La mémoire est essentielle mais aussi, elles vont de pair, la transmission :dans chaque récit le retour se fait avec le fils, la fille…
C’est bien le cas du beau film documentaire de Lina Soualem, Bye, Bye, Tibériade qui sera distribué en salles au mois de mars. La jeune cinéaste a déjà fait ce travail de mémoire avec son père, Zinedine Soualem, dans Leur Algérie. Cette fois, c’est sa mère, Hiam Abbass, grande actrice palestinienne, partie à l’âge de 18 ans, qu’elle sollicite pour accomplir ce retour de mémoire. Réticente tout d’abord, Hiam dit à Lina : « N’ouvre pa les douleurs du passé », elle accepte ce voyage douloureux. Ensemble, elles reconstituent son parcours et celui des femmes de la famille depuis l’arrière-grand-mère.
Quittant sa famille, expulsée de Tibériade et vivant à Deir Hanna, Hiam Abbass rêvait de devenir actrice et ne pourra revenir que bien des années plus tard. C’est une fois encore le travail de mémoire et la question de la transmission qui sont posés avec doigté, délicatesse et tendresse.
On peut aussi consulter le « dictionnaire » édité en 2010, primé douze années après, d’Elias Sanbar :
« Nous sommes les enfants de cette terre »
Enfin se plonger le livre, Ce que la Palestine apporte au monde, en écho aux quatre expositions à l’Institut du Monde Arabe à Paris, ces derniers mois de 2023, dans la collection « Araborama » (IMA/Le seuil).
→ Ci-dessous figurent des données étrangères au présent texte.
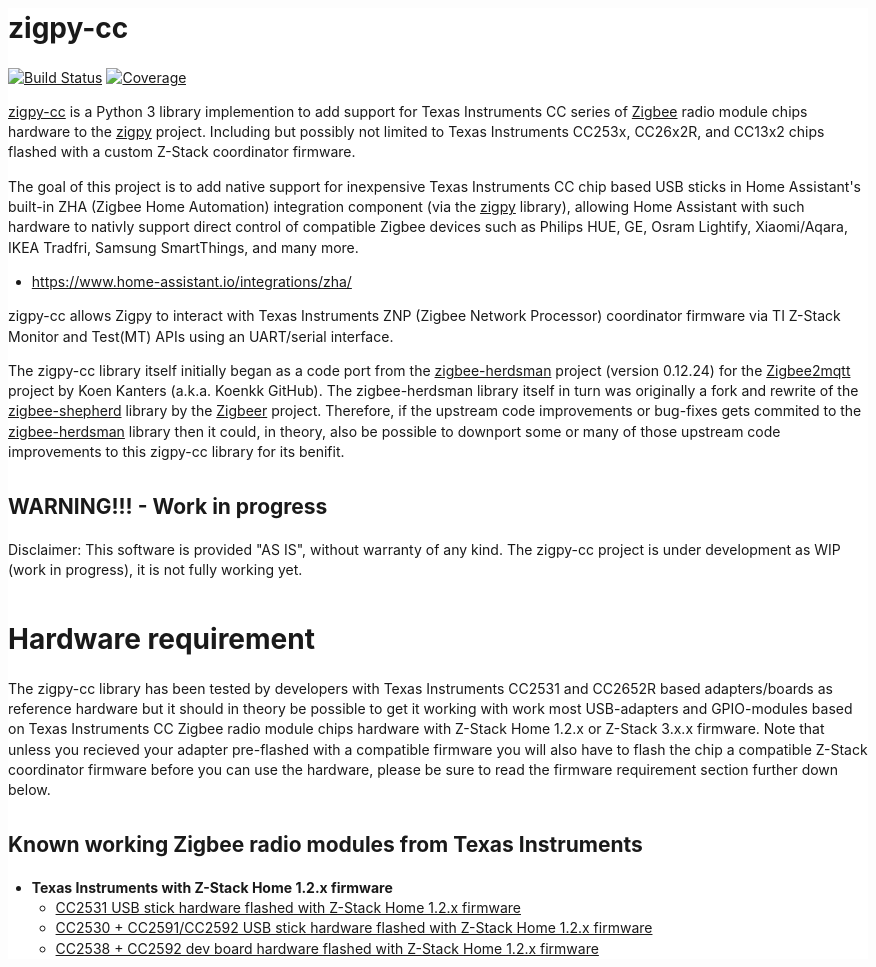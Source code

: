 # zigpy-cc

[![Build Status](https://travis-ci.org/zigpy/zigpy-cc.svg?branch=master)](https://travis-ci.org/zigpy/zigpy-cc)
[![Coverage](https://coveralls.io/repos/github/zigpy/zigpy-cc/badge.svg?branch=master)](https://coveralls.io/github/zigpy/zigpy-cc?branch=master)

[zigpy-cc](https://github.com/zigpy/zigpy-cc) is a Python 3 library implemention to add support for Texas Instruments CC series of [Zigbee](https://www.zigbee.org) radio module chips hardware to the [zigpy](https://github.com/zigpy/) project. Including but possibly not limited to Texas Instruments CC253x, CC26x2R, and CC13x2 chips flashed with a custom Z-Stack coordinator firmware.

The goal of this project is to add native support for inexpensive Texas Instruments CC chip based USB sticks in Home Assistant's built-in ZHA (Zigbee Home Automation) integration component (via the [zigpy](https://github.com/zigpy/) library), allowing Home Assistant with such hardware to nativly support direct control of compatible Zigbee devices such as Philips HUE, GE, Osram Lightify, Xiaomi/Aqara, IKEA Tradfri, Samsung SmartThings, and many more.

- https://www.home-assistant.io/integrations/zha/

zigpy-cc allows Zigpy to interact with Texas Instruments ZNP (Zigbee Network Processor) coordinator firmware via TI Z-Stack Monitor and Test(MT) APIs using an UART/serial interface.

The zigpy-cc library itself initially began as a code port from the [zigbee-herdsman](https://github.com/Koenkk/zigbee-herdsman/tree/v0.12.24) project (version 0.12.24) for the [Zigbee2mqtt](https://www.zigbee2mqtt.io/) project by Koen Kanters (a.k.a. Koenkk GitHub). The zigbee-herdsman library itself in turn was originally a fork and rewrite of the [zigbee-shepherd](https://github.com/zigbeer/zigbee-shepherd) library by the [Zigbeer](https://github.com/zigbeer) project. Therefore, if the upstream code improvements or bug-fixes gets commited to the [zigbee-herdsman](https://github.com/Koenkk/zigbee-herdsman) library then it could, in theory, also be possible to downport some or many of those upstream code improvements to this zigpy-cc library for its benifit.

## WARNING!!! - Work in progress
Disclaimer: This software is provided "AS IS", without warranty of any kind. The zigpy-cc project is under development as WIP (work in progress), it is not fully working yet. 

# Hardware requirement
The zigpy-cc library has been tested by developers with Texas Instruments CC2531 and CC2652R based adapters/boards as reference hardware but it should in theory be possible to get it working with work most USB-adapters and GPIO-modules based on Texas Instruments CC Zigbee radio module chips hardware with Z-Stack Home 1.2.x or Z-Stack 3.x.x firmware. Note that unless you recieved your adapter pre-flashed with a compatible firmware you will also have to flash the chip a compatible Z-Stack coordinator firmware before you can use the hardware, please be sure to read the firmware requirement section further down below.

## Known working Zigbee radio modules from Texas Instruments

- **Texas Instruments with Z-Stack Home 1.2.x firmware**
  - [CC2531 USB stick hardware flashed with Z-Stack Home 1.2.x firmware](https://www.zigbee2mqtt.io/information/supported_adapters)
  - [CC2530 + CC2591/CC2592 USB stick hardware flashed with Z-Stack Home 1.2.x firmware](https://www.zigbee2mqtt.io/information/supported_adapters)
  - [CC2538 + CC2592 dev board hardware flashed with Z-Stack Home 1.2.x firmware](https://www.zigbee2mqtt.io/information/supported_adapters)
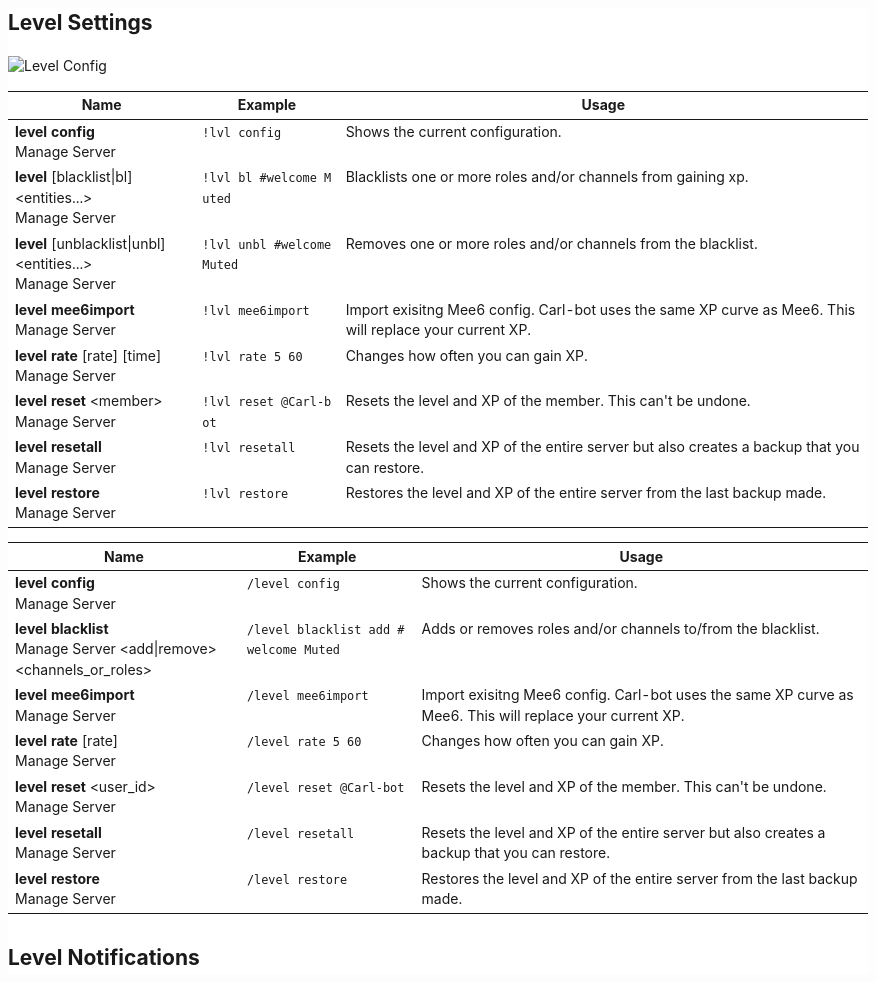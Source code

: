 
## Level Settings

![Level Config](_images/level_config.png ':size=75%')




Name              | Example           | Usage                                                                         
 ---------------- | ----------------- | ----------------------------------------------------------------------------- 
**level config**<br><span class="user-permissions">Manage Server</span>  | `!lvl config`     | Shows the current configuration.                                              
**level** [blacklist\|bl] <entities...><br><span class="user-permissions">Manage Server</span> | `!lvl bl #welcome Muted` | Blacklists one or more roles and/or channels from gaining xp.
**level** [unblacklist\|unbl] <entities...><br><span class="user-permissions">Manage Server</span> | `!lvl unbl #welcome Muted` | Removes one or more roles and/or channels from the blacklist.
**level mee6import**<br><span class="user-permissions">Manage Server</span> | `!lvl mee6import` | Import exisitng Mee6 config. Carl-bot uses the same XP curve as Mee6. This will replace your current XP.
**level rate** [rate] [time]<br><span class="user-permissions">Manage Server</span> | `!lvl rate 5 60` | Changes how often you can gain XP.                                  
**level reset** \<member><br><span class="user-permissions">Manage Server</span> | `!lvl reset @Carl-bot` | Resets the level and XP of the member. This can't be undone.     
**level resetall**<br><span class="user-permissions">Manage Server</span> | `!lvl resetall`   | Resets the level and XP of the entire server but also creates a backup that you can restore.
**level restore**<br><span class="user-permissions">Manage Server</span> | `!lvl restore`    | Restores the level and XP of the entire server from the last backup made.     


Name              | Example           | Usage                                                                         
 ---------------- | ----------------- | ----------------------------------------------------------------------------- 
**level config**<br><span class="user-permissions">Manage Server</span>  | `/level config`   | Shows the current configuration.                                              
**level blacklist**<br><span class="user-permissions">Manage Server</span> \<add\|remove> \<channels_or_roles> | `/level blacklist add #welcome Muted` | Adds or removes roles and/or channels to/from the blacklist.
**level mee6import**<br><span class="user-permissions">Manage Server</span> | `/level mee6import` | Import exisitng Mee6 config. Carl-bot uses the same XP curve as Mee6. This will replace your current XP.
**level rate** [rate]<br><span class="user-permissions">Manage Server</span> | `/level rate 5 60` | Changes how often you can gain XP.                                       
**level reset** \<user_id><br><span class="user-permissions">Manage Server</span> | `/level reset @Carl-bot` | Resets the level and XP of the member. This can't be undone.  
**level resetall**<br><span class="user-permissions">Manage Server</span> | `/level resetall` | Resets the level and XP of the entire server but also creates a backup that you can restore.
**level restore**<br><span class="user-permissions">Manage Server</span> | `/level restore`  | Restores the level and XP of the entire server from the last backup made.     




## Level Notifications
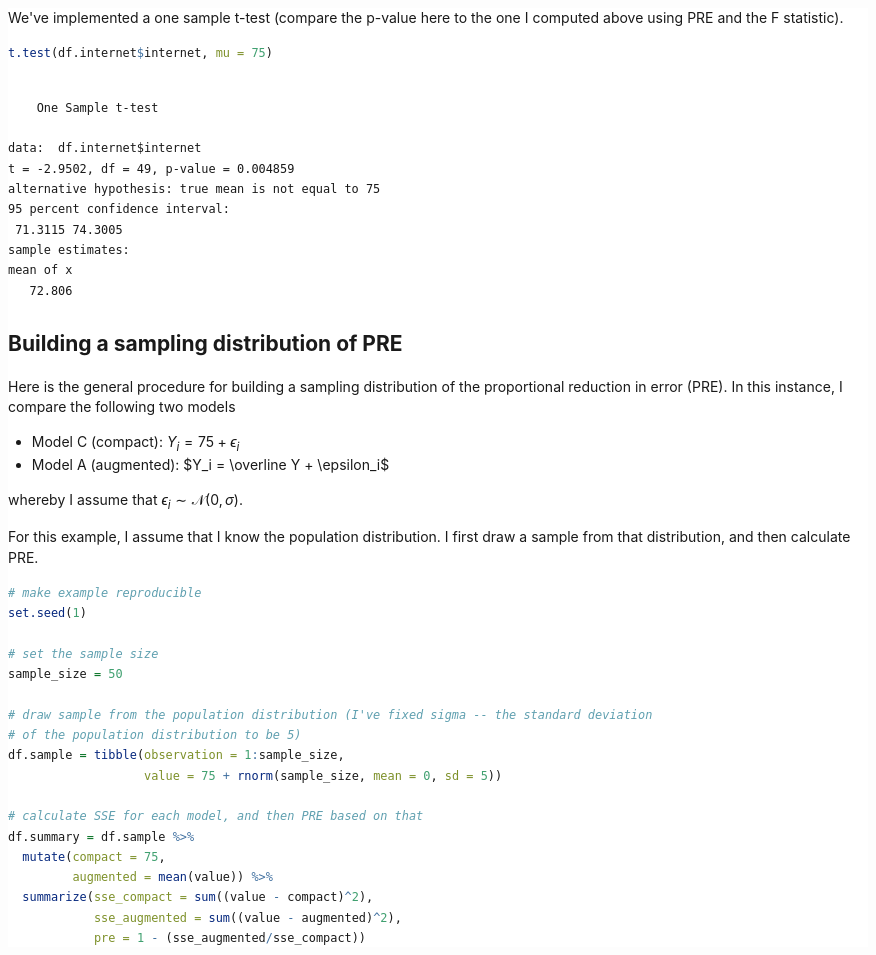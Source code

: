 We've implemented a one sample t-test (compare the p-value here to the one I computed above using PRE and the F statistic).


``` r
t.test(df.internet$internet, mu = 75)
```

```

	One Sample t-test

data:  df.internet$internet
t = -2.9502, df = 49, p-value = 0.004859
alternative hypothesis: true mean is not equal to 75
95 percent confidence interval:
 71.3115 74.3005
sample estimates:
mean of x 
   72.806 
```

## Building a sampling distribution of PRE

Here is the general procedure for building a sampling distribution of the proportional reduction in error (PRE). In this instance, I compare the following two models 

- Model C (compact): $Y_i = 75 + \epsilon_i$
- Model A (augmented): $Y_i = \overline Y + \epsilon_i$

whereby I assume that $\epsilon_i \sim \mathcal{N}(0, \sigma)$.

For this example, I assume that I know the population distribution. I first draw a sample from that distribution, and then calculate PRE. 


``` r
# make example reproducible
set.seed(1)

# set the sample size 
sample_size = 50 

# draw sample from the population distribution (I've fixed sigma -- the standard deviation
# of the population distribution to be 5)
df.sample = tibble(observation = 1:sample_size,
                   value = 75 + rnorm(sample_size, mean = 0, sd = 5))

# calculate SSE for each model, and then PRE based on that 
df.summary = df.sample %>% 
  mutate(compact = 75,
         augmented = mean(value)) %>% 
  summarize(sse_compact = sum((value - compact)^2),
            sse_augmented = sum((value - augmented)^2),
            pre = 1 - (sse_augmented/sse_compact))
```
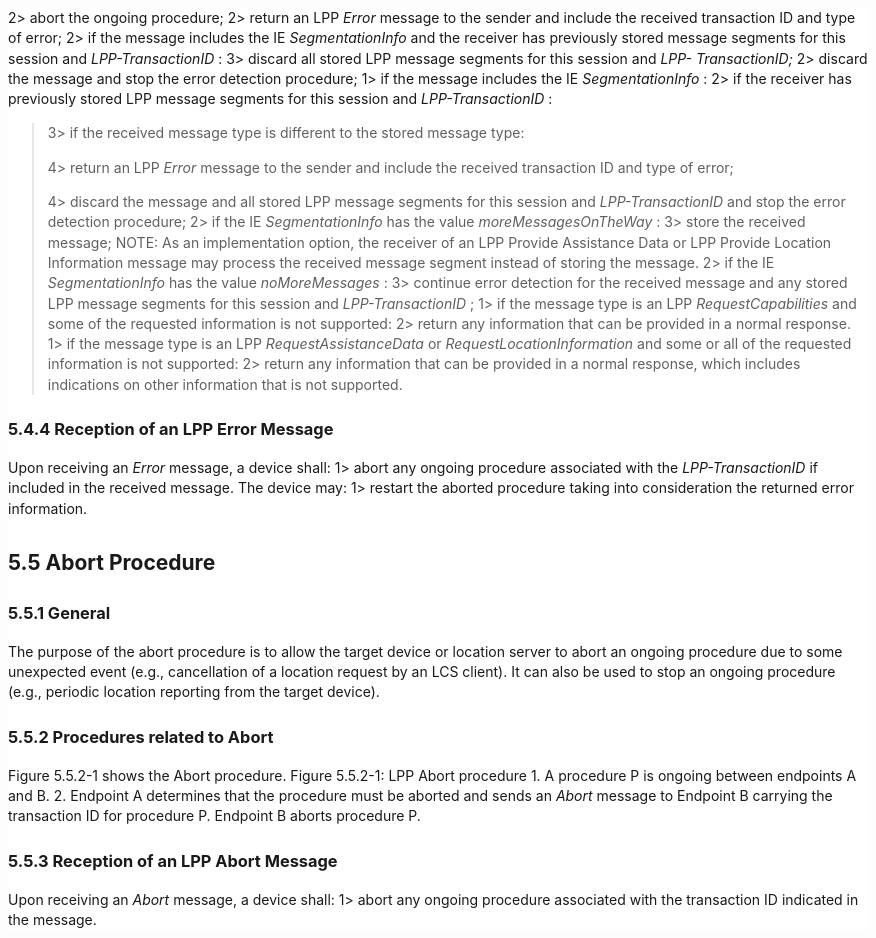 2> abort the ongoing procedure;
2> return an LPP _Error_ message to the sender and include the received
transaction ID and type of error;
2> if the message includes the IE _SegmentationInfo_ and the receiver has
previously stored message segments for this session and _LPP-TransactionID_ :
3> discard all stored LPP message segments for this session and _LPP-
TransactionID;_
2> discard the message and stop the error detection procedure;
1> if the message includes the IE _SegmentationInfo_ :
2> if the receiver has previously stored LPP message segments for this session
and _LPP-TransactionID_ :
> 3> if the received message type is different to the stored message type:
>
> 4> return an LPP _Error_ message to the sender and include the received
> transaction ID and type of error;
>
> 4> discard the message and all stored LPP message segments for this session
> and _LPP-TransactionID_ and stop the error detection procedure;
2> if the IE _SegmentationInfo_ has the value _moreMessagesOnTheWay_ :
3> store the received message;
> NOTE: As an implementation option, the receiver of an LPP Provide Assistance
> Data or LPP Provide Location Information message may process the received
> message segment instead of storing the message.
2> if the IE _SegmentationInfo_ has the value _noMoreMessages_ :
3> continue error detection for the received message and any stored LPP
message segments for this session and _LPP-TransactionID_ ;
1> if the message type is an LPP _RequestCapabilities_ and some of the
requested information is not supported:
2> return any information that can be provided in a normal response.
1> if the message type is an LPP _RequestAssistanceData_ or
_RequestLocationInformation_ and some or all of the requested information is
not supported:
2> return any information that can be provided in a normal response, which
includes indications on other information that is not supported.
### 5.4.4 Reception of an LPP Error Message
Upon receiving an _Error_ message, a device shall:
1> abort any ongoing procedure associated with the _LPP-TransactionID_ if
included in the received message.
The device may:
1> restart the aborted procedure taking into consideration the returned error
information.
## 5.5 Abort Procedure
### 5.5.1 General
The purpose of the abort procedure is to allow the target device or location
server to abort an ongoing procedure due to some unexpected event (e.g.,
cancellation of a location request by an LCS client). It can also be used to
stop an ongoing procedure (e.g., periodic location reporting from the target
device).
### 5.5.2 Procedures related to Abort
Figure 5.5.2-1 shows the Abort procedure.
Figure 5.5.2-1: LPP Abort procedure
1\. A procedure P is ongoing between endpoints A and B.
2\. Endpoint A determines that the procedure must be aborted and sends an
_Abort_ message to Endpoint B carrying the transaction ID for procedure P.
Endpoint B aborts procedure P.
### 5.5.3 Reception of an LPP Abort Message
Upon receiving an _Abort_ message, a device shall:
1> abort any ongoing procedure associated with the transaction ID indicated in
the message.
Cet extrait de l’introduction de Christophe Ayad donne l’ambition du collectif :
« À l’heure où la Palestine semble abandonnée de tous, à commencer par les États arabes, nous avons choisi d’y retourner, comme une évidence. Pour raconter son peuple dispersé par l’histoire et les frontières. Nous avons voulu arpenter son territoire, divisé entre Gaza et la Cisjordanie avec Jérusalem pour centre introuvable, annexé par la colonisation israélienne et grignoté par le Mur de séparation.
Devenue le symbole de la colonisation dans un monde en train de se décoloniser dans la deuxième moitié du XXe siècle, la Palestine ne s’appartient pas. Elle est une cause, une source d’inspiration pour le monde entier. Le keffieh est le drapeau des révoltés. Palestinien n’est plus seulement une nationalité sans pays, c’est une condition et le refus de s’y plier,
c’est une résistance obstinée de chaque instant et de chaque geste.
C’est du monde tel qu’il va mal dont la Palestine nous parle. La Palestine vit déjà à l’heure d’un monde aliéné, surveillé, encagé, ensauvagé, néolibéralisé. Les Palestiniens savent ce que c’est d’être un exilé sur sa propre terre. Apprenons d’eux ! »
L’Exposition elle-même s’est déclinée en quatre volets : Arts plastiques ; Poèmes. Le poème épique de Mahmoud Darwish ; L’image photographique ; Jean Genet : les deux valises.
Terre plurielle qui ne peut se résoudre au monolithisme sous peine de disparaître : « La Palestine est une caisse de résonnance du monde » (Elias Sanbar).